• _Extracted data entries_:
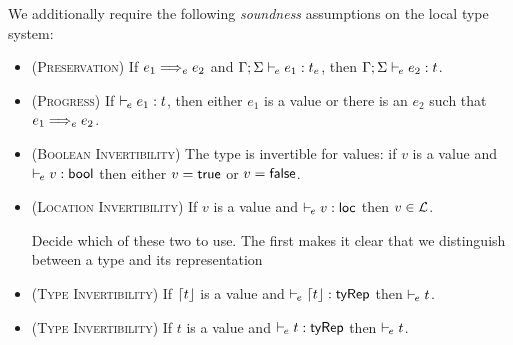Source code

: \label{sec:sound-type-systems}
We additionally require the following \emph{soundness} assumptions on the local type system:
\begin{itemize}
	\item (\textsc{Preservation}) If $e_1 \localstep e_2$ and $\Gamma;\Sigma \vdash_{\mkern-2mu e} e_1 : t_e$, then $\Gamma;\Sigma \vdash_{\mkern-2mu e} e_2 : t$.

	\item (\textsc{Progress}) If $\vdash_{\mkern-2mu e} e_1 : t$, then either $e_1$ is a value or there is an $e_2$ such that $e_1 \localstep e_2$.
  
	\item (\textsc{Boolean Invertibility}) The type \Bool is invertible for values: if $v$ is a value and $\vdash_{\mkern-2mu e} v : \mathsf{bool}$ then either $v = \mathsf{true}$ or $v = \mathsf{false}$.

	\item (\textsc{Location Invertibility}) If $v$ is a value and $\vdash_{\mkern-2mu e} v : \mathsf{loc}$ then $v \in \mathcal{L}$.

  \todo Decide which of these two to use. The first makes it clear that we distinguish between a type and its representation
  
	\item (\textsc{Type Invertibility}) If $\lceil t\rfloor$ is a value and $\vdash_{\mkern-2mu e} \lceil t\rfloor : \mathsf{tyRep}$ then $\vdash_{\mkern-2mu e} t$.

 	\item (\textsc{Type Invertibility}) If $t$ is a value and $\vdash_{\mkern-2mu e} t : \mathsf{tyRep}$ then $\vdash_{\mkern-2mu e} t$.
\end{itemize}

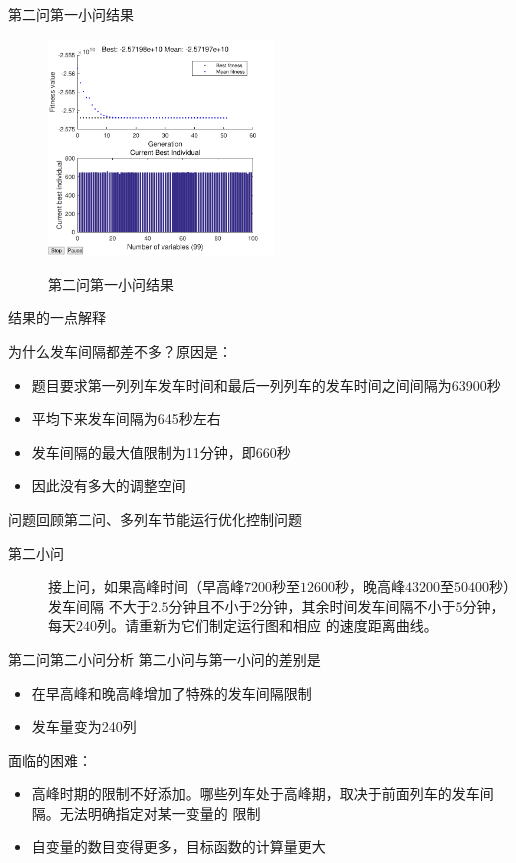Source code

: \documentclass{beamer}
\begin{document}
\begin{frame}{第二问第一小问结果}
\begin{figure}
  \centering
  \includegraphics[width=6cm]{fig/fig13/fig13.pdf}\\
  \caption{第二问第一小问结果}
\end{figure}

\end{frame}

\begin{frame}{结果的一点解释}

为什么发车间隔都差不多？原因是：
\begin{itemize}
    \item 题目要求第一列列车发车时间和最后一列列车的发车时间之间间隔为63900秒
    \item 平均下来发车间隔为645秒左右
    \item 发车间隔的最大值限制为11分钟，即660秒
    \item 因此没有多大的调整空间
\end{itemize}

\end{frame}

\begin{frame}{问题回顾}{第二问、多列车节能运行优化控制问题}
\begin{description}
  \item[第二小问] 接上问，如果高峰时间（早高峰$7200$秒至$12600$秒，晚高峰$43200$至$50400$秒）发车间隔
  不大于$2.5$分钟且不小于$2$分钟，其余时间发车间隔不小于$5$分钟，每天$240$列。请重新为它们制定运行图和相应
  的速度距离曲线。
\end{description}
\end{frame}

\begin{frame}{第二问第二小问分析}
第二小问与第一小问的差别是
\begin{itemize}
    \item 在早高峰和晚高峰增加了特殊的发车间隔限制
    \item 发车量变为240列
\end{itemize}
面临的困难：
\begin{itemize}
    \item 高峰时期的限制不好添加。哪些列车处于高峰期，取决于前面列车的发车间隔。无法明确指定对某一变量的
    限制
    \item 自变量的数目变得更多，目标函数的计算量更大
\end{itemize}
\end{frame}
\end{document}

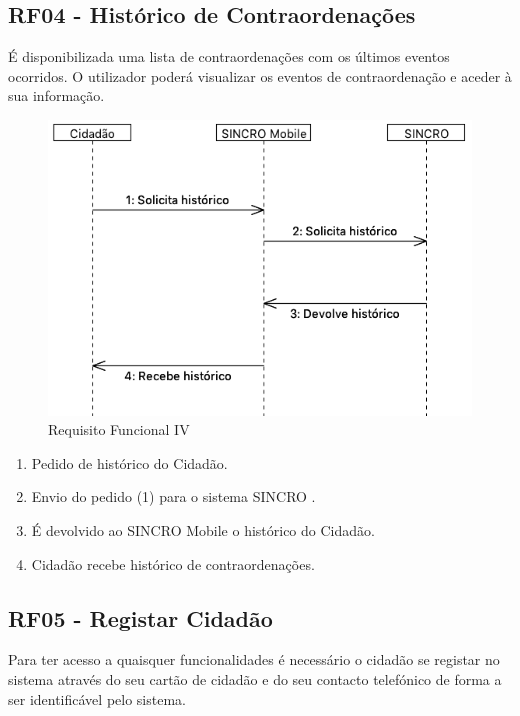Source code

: \documentclass{article}
\begin{document}
\hypertarget{_rf04_hist_rico_de_contraordena_es}{%
\subsection{RF04 - Histórico de
Contraordenações}\label{_rf04_hist_rico_de_contraordena_es}}

É disponibilizada uma lista de contraordenações com os últimos eventos
ocorridos. O utilizador poderá visualizar os eventos de contraordenação
e aceder à sua informação.

\begin{figure}
\centering
\includegraphics[scale=0.3]{./adoc_images/sequence/rf04.png}
\caption{Requisito Funcional IV}
\end{figure}

\begin{enumerate}
\def\labelenumi{\arabic{enumi}.}
\item
  Pedido de histórico do Cidadão.
\item
  Envio do pedido (1) para o sistema SINCRO .
\item
  É devolvido ao SINCRO Mobile o histórico do Cidadão.
\item
  Cidadão recebe histórico de contraordenações.
\end{enumerate}

\hypertarget{_rf05_registar_cidad_o}{%
\subsection{RF05 - Registar Cidadão}\label{_rf05_registar_cidad_o}}

Para ter acesso a quaisquer funcionalidades é necessário o cidadão se
registar no sistema através do seu cartão de cidadão e do seu contacto
telefónico de forma a ser identificável pelo sistema.
\end{document}
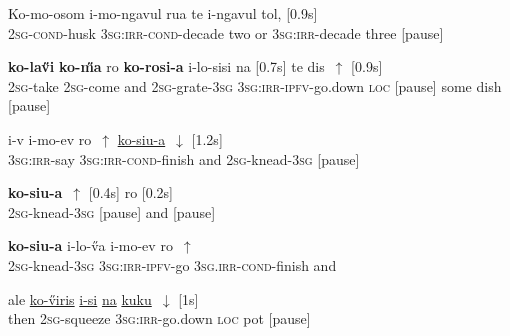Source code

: \documentclass[output=paper]{LSP/langsci}
\begin{document}
  \begin{exe}
\ex \label{Guapp7}
\gll    Ko-mo-osom       i-mo-ngavul                rua   te     i-ngavul    tol, [0.9s]\\     	       
 \textsc{2sg}-\textsc{cond}-husk   \textsc{3sg:irr-cond}-decade   two   or     \textsc{3sg:irr}-decade    three [pause]\\
\glt {} 
\end{exe}

  \begin{exe}
\ex \label{Guapp8}
\gll    \textbf{ko-la\H{v}i}      \textbf{ko-\H{m}a} ro      \textbf{ko-rosi-a}  i-lo-sisi                 na  [0.7s] te dis~$\uparrow$ [0.9s]\\     	       
 \textsc{2sg}-take   \textsc{2sg}-come  and \textsc{2sg}-grate-\textsc{3sg} \textsc{3sg:irr-ipfv}-go.down   \textsc{loc} [pause] some dish [pause]\\
\glt {} 
\end{exe}

  \begin{exe}
\ex \label{Guapp9}
\gll  i-v             i-mo-ev                  ro~$\uparrow$     \underline{ko-siu-a}~$\downarrow$  [1.2s]  \\     	       
 \textsc{3sg:irr}-say   \textsc{3sg:irr-cond}-finish   and   \textsc{2sg}-knead-\textsc{3sg}  [pause]\\
\glt {} 
\end{exe}

  \begin{exe}
\ex \label{Guapp10}
\gll  \textbf{ko-siu-a}~$\uparrow$  [0.4s] ro [0.2s] \\     	       
\textsc{2sg}-knead-\textsc{3sg} [pause]  and [pause]\\
\glt {} 
\end{exe}


  \begin{exe}
\ex \label{Guapp11}
\gll  \textbf{ko-siu-a} i-lo-\H{v}a                  i-mo-ev                  ro~$\uparrow$   \\     	       
\textsc{2sg}-knead-\textsc{3sg} \textsc{3sg:irr-ipfv}-go     \textsc{3sg.irr-cond}-finish   and  \\
\glt {} 
\end{exe}

  \begin{exe}
\ex \label{Guapp12}
\gll  ale    \underline{ko-\H{v}iris}          \underline{i-si}                 \underline{na}   \underline{kuku}~$\downarrow$  [1s]\\     	       
then   \textsc{2sg}-squeeze     \textsc{3sg:irr-}go.down   \textsc{loc}  pot  [pause]\\
\glt {} 
\end{exe}
\end{document}
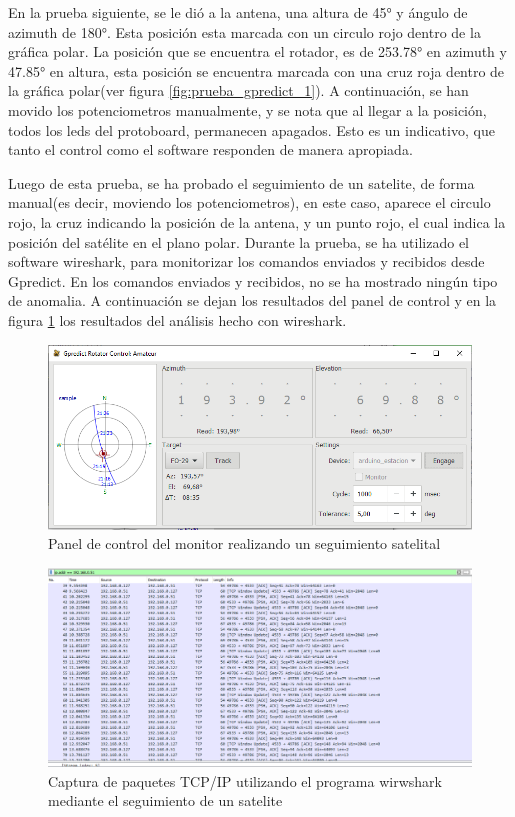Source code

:En la prueba siguiente, se le dió a la antena, una altura de 45° y ángulo de azimuth de 180°. Esta posición esta marcada con un circulo rojo dentro de la gráfica polar. La posición que se encuentra el rotador, es de 253.78° en azimuth y 47.85° en altura, esta posición se encuentra marcada con una cruz roja dentro de la gráfica polar(ver figura \ref{fig:prueba_gpredict_1}). A continuación, se han movido los potenciometros manualmente,  y se nota que al llegar a la posición, todos los leds del protoboard, permanecen apagados. Esto es un indicativo, que tanto el control como el software responden de manera apropiada. 

 
Luego de esta prueba, se ha probado el seguimiento de un satelite, de forma manual(es decir, moviendo los potenciometros), en este caso, aparece el circulo rojo, la cruz indicando la posición de la antena, y un punto rojo, el cual indica la posición del satélite en el plano polar. Durante la prueba, se ha utilizado el software wireshark, para monitorizar los comandos enviados y recibidos desde Gpredict. En los comandos enviados y recibidos, no se ha mostrado ningún tipo de anomalia. A continuación se dejan los resultados del panel de control y en la figura \ref{fig:wireshark_gpr} los resultados del análisis hecho con wireshark. 


\begin{figure}[ht]
	\centering
	\includegraphics[scale=0.5]{gpredict_seguimiento_sat} 
	\caption{Panel de control del monitor realizando un seguimiento satelital} 
	
\end{figure}

\begin{figure}[ht]
	\includegraphics[scale=0.5]{wireshark_gpredict} 
	\caption{Captura de paquetes TCP/IP utilizando el programa wirwshark mediante el seguimiento de un satelite} 
	\label{fig:wireshark_gpr}
\end{figure}



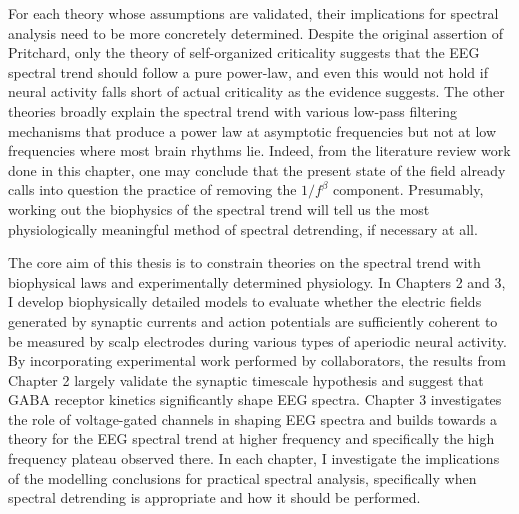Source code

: For each theory whose assumptions are validated, their implications for spectral analysis need to be more concretely determined. Despite the original assertion of Pritchard, only the theory of self-organized criticality suggests that the EEG spectral trend should follow a pure power-law, and even this would not hold if neural activity falls short of actual criticality as the evidence suggests. The other theories broadly explain the spectral trend with various low-pass filtering mechanisms that produce a power law at asymptotic frequencies but not at low frequencies where most brain rhythms lie. Indeed, from the literature review work done in this chapter, one may conclude that the present state of the field already calls into question the practice of removing the $1/f^\beta$ component. Presumably, working out the biophysics of the spectral trend will tell us the most physiologically meaningful method of spectral detrending, if necessary at all.

The core aim of this thesis is to constrain theories on the spectral trend with biophysical laws and experimentally determined physiology. In Chapters 2 and 3, I develop biophysically detailed models to evaluate whether the electric fields generated by synaptic currents and action potentials are sufficiently coherent to be measured by scalp electrodes during various types of aperiodic neural activity. By incorporating experimental work performed by collaborators, the results from Chapter 2 largely validate the synaptic timescale hypothesis and suggest that GABA receptor kinetics significantly shape EEG spectra. Chapter 3 investigates the role of voltage-gated channels in shaping EEG spectra and builds towards a theory for the EEG spectral trend at higher frequency and specifically the high frequency plateau observed there. In each chapter, I investigate the implications of the modelling conclusions for practical spectral analysis, specifically when spectral detrending is appropriate and how it should be performed.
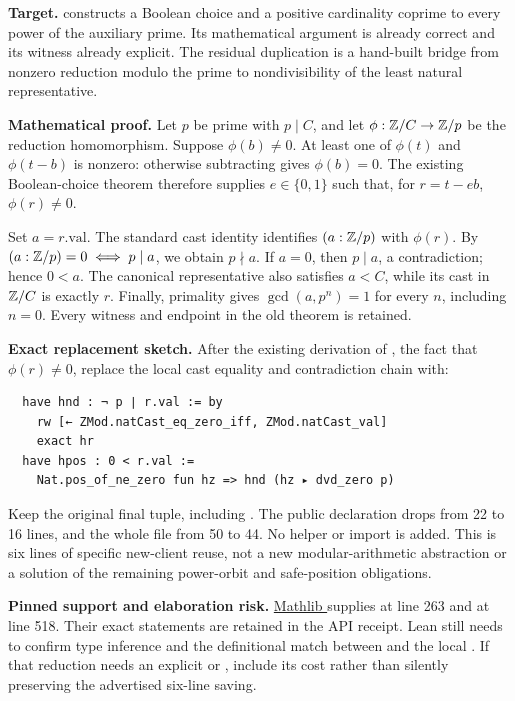 \textbf{Target.}  constructs a Boolean choice and a positive cardinality coprime to every power of the auxiliary prime. Its mathematical argument is already correct and its witness already explicit. The residual duplication is a hand-built bridge from nonzero reduction modulo the prime to nondivisibility of the least natural representative.

\textbf{Mathematical proof.} Let \(p\) be prime with \(p\mid C\), and let \(\phi:\Z/C\to\Z/p\) be the reduction homomorphism. Suppose \(\phi(b)\ne0\). At least one of \(\phi(t)\) and \(\phi(t-b)\) is nonzero: otherwise subtracting gives \(\phi(b)=0\). The existing Boolean-choice theorem therefore supplies \(e\in\{0,1\}\) such that, for \(r=t-eb\), \(\phi(r)\ne0\).

Set \(a=r.\mathrm{val}\). The standard cast identity identifies \((a:\Z/p)\) with \(\phi(r)\). By \((a:\Z/p)=0\iff p\mid a\), we obtain \(p\nmid a\). If \(a=0\), then \(p\mid a\), a contradiction; hence \(0<a\). The canonical representative also satisfies \(a<C\), while its cast in \(\Z/C\) is exactly \(r\). Finally, primality gives \(\gcd(a,p^n)=1\) for every \(n\), including \(n=0\). Every witness and endpoint in the old theorem is retained.

\textbf{Exact replacement sketch.} After the existing derivation of , the fact that \(\phi(r)\ne0\), replace the local cast equality and contradiction chain with:
\begin{lstlisting}
  have hnd : ¬ p ∣ r.val := by
    rw [← ZMod.natCast_eq_zero_iff, ZMod.natCast_val]
    exact hr
  have hpos : 0 < r.val :=
    Nat.pos_of_ne_zero fun hz => hnd (hz ▸ dvd_zero p)
\end{lstlisting}
Keep the original final tuple, including . The public declaration drops from 22 to 16 lines, and the whole file from 50 to 44. No helper or import is added. This is six lines of specific new-client reuse, not a new modular-arithmetic abstraction or a solution of the remaining power-orbit and safe-position obligations.

\textbf{Pinned support and elaboration risk.} \href{https://github.com/leanprover-community/mathlib4/blob/81a5d257c8e410db227a6665ed08f64fea08e997/Mathlib/Data/ZMod/Basic.lean}{Mathlib } supplies  at line 263 and  at line 518. Their exact statements are retained in the API receipt. Lean still needs to confirm type inference and the definitional match between  and the local . If that reduction needs an explicit  or , include its cost rather than silently preserving the advertised six-line saving.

• _Work order_:
Copy exactly, and copy nothing else: the lines from the start of the data above through the line that holds "that $e_1 \localstep e_2$.". The pictures stay out.

• _Result of the task_:
Source code

: \label{sec:sound-type-systems}
We additionally require the following \emph{soundness} assumptions on the local type system:
\begin{itemize}
	\item (\textsc{Preservation}) If $e_1 \localstep e_2$ and $\Gamma;\Sigma \vdash_{\mkern-2mu e} e_1 : t_e$, then $\Gamma;\Sigma \vdash_{\mkern-2mu e} e_2 : t$.

	\item (\textsc{Progress}) If $\vdash_{\mkern-2mu e} e_1 : t$, then either $e_1$ is a value or there is an $e_2$ such that $e_1 \localstep e_2$.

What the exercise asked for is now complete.